Exercise aim: Starting with the first line of the listing, quote each line exactly until and including the one with "that match criteria", leaving pictures out.

************

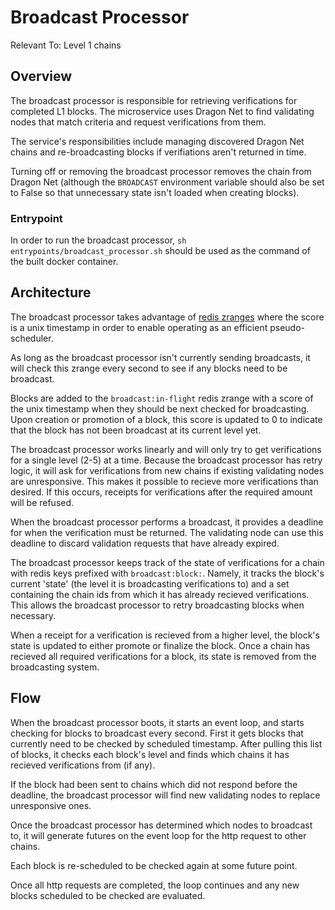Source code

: # Broadcast Processor

Relevant To: Level 1 chains

## Overview

The broadcast processor is responsible for retrieving verifications for
completed L1 blocks. The microservice uses Dragon Net to find validating nodes
that match criteria and request verifications from them.

The service's responsibilities include managing discovered Dragon Net chains
and re-broadcasting blocks if verifiations aren't returned in time.

Turning off or removing the broadcast processor removes the chain from Dragon
Net (although the `BROADCAST` environment variable should also be set to False
so that unnecessary state isn't loaded when creating blocks).

### Entrypoint

In order to run the broadcast processor,
`sh entrypoints/broadcast_processor.sh` should be used as the command of the
built docker container.

## Architecture

The broadcast processor takes advantage of
[redis zranges](https://redis.io/commands/zrange) where the score is a unix
timestamp in order to enable operating as an efficient pseudo-scheduler.

As long as the broadcast processor isn't currently sending broadcasts, it will
check this zrange every second to see if any blocks need to be broadcast.

Blocks are added to the `broadcast:in-flight` redis zrange with a score of the
unix timestamp when they should be next checked for broadcasting. Upon creation
or promotion of a block, this score is updated to 0 to indicate that the block
has not been broadcast at its current level yet.

The broadcast processor works linearly and will only try to get verifications
for a single level (2-5) at a time. Because the broadcast processor has retry
logic, it will ask for verifications from new chains if existing validating
nodes are unresponsive. This makes it possible to recieve more verifications
than desired. If this occurs, receipts for verifications after the required
amount will be refused.

When the broadcast processor performs a broadcast, it provides a deadline for
when the verification must be returned. The validating node can use this
deadline to discard validation requests that have already expired.

The broadcast processor keeps track of the state of verifications for a chain
with redis keys prefixed with `broadcast:block:`. Namely, it tracks the block's
current 'state' (the level it is broadcasting verifications to) and a set
containing the chain ids from which it has already recieved verifications.
This allows the broadcast processor to retry broadcasting blocks when
necessary.

When a receipt for a verification is recieved from a higher level, the block's
state is updated to either promote or finalize the block. Once a chain has
recieved all required verifications for a block, its state is removed from the
broadcasting system.

## Flow

When the broadcast processor boots, it starts an event loop, and starts
checking for blocks to broadcast every second. First it gets blocks that
currently need to be checked by scheduled timestamp. After pulling this list
of blocks, it checks each block's level and finds which chains it has recieved
verifications from (if any).

If the block had been sent to chains which did not respond before the deadline,
the broadcast processor will find new validating nodes to replace unresponsive
ones.

Once the broadcast processor has determined which nodes to broadcast to, it
will generate futures on the event loop for the http request to other chains.

Each block is re-scheduled to be checked again at some future point.

Once all http requests are completed, the loop continues and any new blocks
scheduled to be checked are evaluated.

************

Task output:
Source code

: # Broadcast Processor

Relevant To: Level 1 chains

## Overview

The broadcast processor is responsible for retrieving verifications for
completed L1 blocks. The microservice uses Dragon Net to find validating nodes
that match criteria and request verifications from them.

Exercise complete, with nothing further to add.